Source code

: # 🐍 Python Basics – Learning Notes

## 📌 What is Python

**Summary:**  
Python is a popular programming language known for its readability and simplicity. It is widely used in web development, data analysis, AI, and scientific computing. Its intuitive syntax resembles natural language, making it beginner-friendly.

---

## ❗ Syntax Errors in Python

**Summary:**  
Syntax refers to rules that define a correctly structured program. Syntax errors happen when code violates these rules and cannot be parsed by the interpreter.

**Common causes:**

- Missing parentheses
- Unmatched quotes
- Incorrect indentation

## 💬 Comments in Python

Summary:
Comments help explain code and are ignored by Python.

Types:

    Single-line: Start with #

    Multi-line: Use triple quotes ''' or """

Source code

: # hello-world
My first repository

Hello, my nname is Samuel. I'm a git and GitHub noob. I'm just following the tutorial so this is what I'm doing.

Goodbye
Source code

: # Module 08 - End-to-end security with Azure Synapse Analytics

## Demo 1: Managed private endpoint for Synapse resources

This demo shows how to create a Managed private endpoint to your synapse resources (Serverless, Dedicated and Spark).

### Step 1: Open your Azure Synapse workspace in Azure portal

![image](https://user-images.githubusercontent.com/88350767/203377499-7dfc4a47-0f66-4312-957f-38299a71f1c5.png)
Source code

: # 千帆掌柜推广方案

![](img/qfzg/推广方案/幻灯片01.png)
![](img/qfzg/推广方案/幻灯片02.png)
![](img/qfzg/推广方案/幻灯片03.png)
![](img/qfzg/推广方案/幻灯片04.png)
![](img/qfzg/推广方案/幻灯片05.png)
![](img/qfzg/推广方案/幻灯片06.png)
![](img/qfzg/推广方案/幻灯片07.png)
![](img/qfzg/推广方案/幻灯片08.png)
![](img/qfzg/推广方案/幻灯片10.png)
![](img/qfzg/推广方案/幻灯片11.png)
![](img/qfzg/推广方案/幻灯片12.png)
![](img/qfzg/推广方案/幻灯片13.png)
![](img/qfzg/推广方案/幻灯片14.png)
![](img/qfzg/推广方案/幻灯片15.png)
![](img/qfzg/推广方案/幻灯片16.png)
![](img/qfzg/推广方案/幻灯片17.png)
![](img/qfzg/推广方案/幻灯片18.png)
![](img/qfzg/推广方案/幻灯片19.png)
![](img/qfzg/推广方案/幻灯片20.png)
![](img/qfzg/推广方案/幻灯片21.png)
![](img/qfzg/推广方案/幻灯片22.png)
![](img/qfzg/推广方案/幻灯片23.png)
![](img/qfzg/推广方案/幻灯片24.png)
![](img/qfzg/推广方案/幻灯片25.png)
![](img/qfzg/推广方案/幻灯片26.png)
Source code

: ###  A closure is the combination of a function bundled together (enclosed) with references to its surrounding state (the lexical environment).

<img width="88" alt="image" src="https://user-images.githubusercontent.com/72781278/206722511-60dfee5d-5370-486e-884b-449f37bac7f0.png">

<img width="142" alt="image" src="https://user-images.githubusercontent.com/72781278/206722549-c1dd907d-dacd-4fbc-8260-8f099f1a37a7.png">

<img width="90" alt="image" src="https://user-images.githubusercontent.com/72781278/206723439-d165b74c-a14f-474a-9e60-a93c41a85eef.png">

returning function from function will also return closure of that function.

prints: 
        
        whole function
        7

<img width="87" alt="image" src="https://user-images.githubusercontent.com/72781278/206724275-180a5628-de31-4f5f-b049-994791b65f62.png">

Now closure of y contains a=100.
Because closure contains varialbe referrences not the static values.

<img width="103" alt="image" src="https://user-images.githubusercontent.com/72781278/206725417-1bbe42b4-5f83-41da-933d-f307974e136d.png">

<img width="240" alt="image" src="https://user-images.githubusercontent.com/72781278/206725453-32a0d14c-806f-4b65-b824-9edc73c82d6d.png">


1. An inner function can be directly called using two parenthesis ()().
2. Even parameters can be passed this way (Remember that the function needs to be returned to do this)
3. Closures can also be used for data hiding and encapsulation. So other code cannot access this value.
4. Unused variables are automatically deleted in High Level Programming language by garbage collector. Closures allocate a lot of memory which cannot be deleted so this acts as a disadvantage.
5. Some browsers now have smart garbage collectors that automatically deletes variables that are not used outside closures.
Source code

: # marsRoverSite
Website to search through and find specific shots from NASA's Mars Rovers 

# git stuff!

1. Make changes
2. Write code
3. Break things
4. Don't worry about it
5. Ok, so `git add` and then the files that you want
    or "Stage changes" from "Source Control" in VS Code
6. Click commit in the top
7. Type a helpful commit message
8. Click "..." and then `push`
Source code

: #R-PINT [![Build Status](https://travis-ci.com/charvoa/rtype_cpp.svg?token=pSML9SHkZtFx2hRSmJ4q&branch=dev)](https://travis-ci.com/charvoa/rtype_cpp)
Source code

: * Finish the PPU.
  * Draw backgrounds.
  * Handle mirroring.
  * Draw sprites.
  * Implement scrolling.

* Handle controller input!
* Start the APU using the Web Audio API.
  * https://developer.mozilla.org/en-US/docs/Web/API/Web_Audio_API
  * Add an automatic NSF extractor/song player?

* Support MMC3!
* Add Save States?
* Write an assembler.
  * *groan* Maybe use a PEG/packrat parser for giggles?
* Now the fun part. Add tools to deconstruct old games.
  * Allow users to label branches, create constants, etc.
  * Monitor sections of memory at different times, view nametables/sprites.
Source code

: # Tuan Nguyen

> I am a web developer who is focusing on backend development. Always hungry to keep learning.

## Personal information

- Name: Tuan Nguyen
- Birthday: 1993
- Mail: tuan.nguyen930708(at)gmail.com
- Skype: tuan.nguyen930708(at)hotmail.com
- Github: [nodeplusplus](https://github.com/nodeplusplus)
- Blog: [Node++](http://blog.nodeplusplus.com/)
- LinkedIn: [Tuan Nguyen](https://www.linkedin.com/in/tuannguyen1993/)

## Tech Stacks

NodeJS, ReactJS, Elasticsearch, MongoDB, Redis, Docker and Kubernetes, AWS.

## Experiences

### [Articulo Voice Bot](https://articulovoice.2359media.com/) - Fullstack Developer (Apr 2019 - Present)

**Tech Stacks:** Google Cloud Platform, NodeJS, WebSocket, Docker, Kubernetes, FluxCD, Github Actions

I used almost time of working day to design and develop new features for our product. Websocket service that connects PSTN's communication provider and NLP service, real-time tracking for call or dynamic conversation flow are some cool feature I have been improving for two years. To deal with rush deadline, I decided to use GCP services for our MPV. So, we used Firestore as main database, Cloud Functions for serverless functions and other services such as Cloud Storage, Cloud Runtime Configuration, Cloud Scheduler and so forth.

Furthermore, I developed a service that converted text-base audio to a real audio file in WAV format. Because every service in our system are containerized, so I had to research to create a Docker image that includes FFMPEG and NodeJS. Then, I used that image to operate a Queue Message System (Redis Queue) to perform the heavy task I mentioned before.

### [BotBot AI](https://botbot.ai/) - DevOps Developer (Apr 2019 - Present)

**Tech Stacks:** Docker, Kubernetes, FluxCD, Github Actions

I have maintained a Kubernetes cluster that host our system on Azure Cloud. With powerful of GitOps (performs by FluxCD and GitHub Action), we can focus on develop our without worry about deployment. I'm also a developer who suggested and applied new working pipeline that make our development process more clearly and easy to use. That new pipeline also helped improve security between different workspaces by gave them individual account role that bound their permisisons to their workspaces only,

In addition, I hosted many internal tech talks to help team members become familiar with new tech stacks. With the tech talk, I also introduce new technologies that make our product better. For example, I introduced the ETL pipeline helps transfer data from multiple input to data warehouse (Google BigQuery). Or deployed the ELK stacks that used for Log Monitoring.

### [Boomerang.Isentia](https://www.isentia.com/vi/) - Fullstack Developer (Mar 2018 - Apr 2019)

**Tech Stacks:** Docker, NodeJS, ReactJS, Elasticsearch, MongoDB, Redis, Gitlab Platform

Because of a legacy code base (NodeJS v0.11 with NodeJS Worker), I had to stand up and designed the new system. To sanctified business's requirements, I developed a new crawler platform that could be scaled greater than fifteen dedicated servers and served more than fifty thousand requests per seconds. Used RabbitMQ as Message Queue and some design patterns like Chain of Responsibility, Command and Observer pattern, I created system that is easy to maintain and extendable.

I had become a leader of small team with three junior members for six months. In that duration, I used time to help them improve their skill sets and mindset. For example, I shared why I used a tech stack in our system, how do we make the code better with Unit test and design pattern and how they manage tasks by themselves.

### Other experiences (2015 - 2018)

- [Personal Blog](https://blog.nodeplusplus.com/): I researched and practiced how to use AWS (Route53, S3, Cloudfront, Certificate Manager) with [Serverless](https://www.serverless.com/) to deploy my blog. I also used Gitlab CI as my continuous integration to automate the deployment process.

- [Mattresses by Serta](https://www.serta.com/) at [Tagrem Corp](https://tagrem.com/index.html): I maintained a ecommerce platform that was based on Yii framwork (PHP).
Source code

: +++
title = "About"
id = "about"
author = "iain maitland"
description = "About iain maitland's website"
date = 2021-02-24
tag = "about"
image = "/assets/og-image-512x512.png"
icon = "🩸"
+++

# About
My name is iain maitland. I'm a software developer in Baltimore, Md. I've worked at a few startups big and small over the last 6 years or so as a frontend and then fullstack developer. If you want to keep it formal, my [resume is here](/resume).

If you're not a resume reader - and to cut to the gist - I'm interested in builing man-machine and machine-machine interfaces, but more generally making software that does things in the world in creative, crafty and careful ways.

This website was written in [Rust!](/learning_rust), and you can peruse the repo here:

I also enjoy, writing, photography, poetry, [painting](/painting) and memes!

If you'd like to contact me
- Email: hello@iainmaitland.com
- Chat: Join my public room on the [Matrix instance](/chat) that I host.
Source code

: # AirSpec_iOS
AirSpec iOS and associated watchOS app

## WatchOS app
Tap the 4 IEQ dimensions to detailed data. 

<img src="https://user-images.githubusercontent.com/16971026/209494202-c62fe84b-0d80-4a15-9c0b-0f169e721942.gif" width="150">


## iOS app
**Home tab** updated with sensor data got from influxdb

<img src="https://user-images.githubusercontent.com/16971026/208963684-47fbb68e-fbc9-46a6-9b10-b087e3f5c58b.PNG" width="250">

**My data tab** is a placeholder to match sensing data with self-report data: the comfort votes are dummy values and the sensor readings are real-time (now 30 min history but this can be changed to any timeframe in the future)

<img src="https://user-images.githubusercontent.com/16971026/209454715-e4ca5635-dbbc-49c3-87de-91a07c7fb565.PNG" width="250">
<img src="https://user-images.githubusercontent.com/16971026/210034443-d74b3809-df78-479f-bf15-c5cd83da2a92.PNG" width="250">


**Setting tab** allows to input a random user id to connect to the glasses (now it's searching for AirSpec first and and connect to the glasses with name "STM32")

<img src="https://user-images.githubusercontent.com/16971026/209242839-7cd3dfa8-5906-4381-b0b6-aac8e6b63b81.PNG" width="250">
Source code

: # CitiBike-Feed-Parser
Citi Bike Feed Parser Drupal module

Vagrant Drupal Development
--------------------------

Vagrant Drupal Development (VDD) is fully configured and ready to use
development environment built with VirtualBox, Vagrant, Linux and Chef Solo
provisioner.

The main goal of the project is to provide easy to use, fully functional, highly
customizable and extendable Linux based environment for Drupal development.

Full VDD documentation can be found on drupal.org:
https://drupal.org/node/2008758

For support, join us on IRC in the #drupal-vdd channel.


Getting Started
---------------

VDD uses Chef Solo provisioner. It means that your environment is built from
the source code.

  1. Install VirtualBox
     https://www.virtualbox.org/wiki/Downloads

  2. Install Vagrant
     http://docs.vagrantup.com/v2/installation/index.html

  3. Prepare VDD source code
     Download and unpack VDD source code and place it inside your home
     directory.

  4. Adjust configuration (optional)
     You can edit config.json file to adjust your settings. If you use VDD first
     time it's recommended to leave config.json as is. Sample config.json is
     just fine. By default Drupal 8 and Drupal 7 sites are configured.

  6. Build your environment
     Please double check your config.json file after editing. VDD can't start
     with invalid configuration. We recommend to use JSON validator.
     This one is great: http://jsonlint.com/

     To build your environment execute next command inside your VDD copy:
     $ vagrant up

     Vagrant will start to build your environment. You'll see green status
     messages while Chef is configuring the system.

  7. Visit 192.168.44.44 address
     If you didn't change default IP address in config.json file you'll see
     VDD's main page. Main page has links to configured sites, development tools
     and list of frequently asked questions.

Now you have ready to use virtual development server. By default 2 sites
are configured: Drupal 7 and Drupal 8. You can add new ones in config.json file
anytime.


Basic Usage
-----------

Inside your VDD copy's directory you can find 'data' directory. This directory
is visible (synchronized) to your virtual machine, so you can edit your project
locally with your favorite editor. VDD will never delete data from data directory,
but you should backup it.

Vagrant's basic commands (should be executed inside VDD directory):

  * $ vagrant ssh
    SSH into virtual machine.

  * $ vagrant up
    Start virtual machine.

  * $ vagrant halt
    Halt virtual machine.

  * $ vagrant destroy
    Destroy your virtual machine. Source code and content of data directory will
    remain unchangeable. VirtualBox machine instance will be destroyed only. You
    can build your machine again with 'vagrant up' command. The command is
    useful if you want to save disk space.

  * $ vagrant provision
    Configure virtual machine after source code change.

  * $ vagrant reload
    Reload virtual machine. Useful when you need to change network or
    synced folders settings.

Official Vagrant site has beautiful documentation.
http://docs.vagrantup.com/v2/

******

* [Problem to solve]
Extract exactly and only the lines above from the line containing "times, view nametables/sprites." through the line containing "NodeJS, ReactJS, Elasticsearch, MongoDB, Redis, Docker", both end lines included.

* [Task response]
  * Monitor sections of memory at different times, view nametables/sprites.
Source code

: # Tuan Nguyen

> I am a web developer who is focusing on backend development. Always hungry to keep learning.

## Personal information

- Name: Tuan Nguyen
- Birthday: 1993
- Mail: tuan.nguyen930708(at)gmail.com
- Skype: tuan.nguyen930708(at)hotmail.com
- Github: [nodeplusplus](https://github.com/nodeplusplus)
- Blog: [Node++](http://blog.nodeplusplus.com/)
- LinkedIn: [Tuan Nguyen](https://www.linkedin.com/in/tuannguyen1993/)

## Tech Stacks

NodeJS, ReactJS, Elasticsearch, MongoDB, Redis, Docker and Kubernetes, AWS.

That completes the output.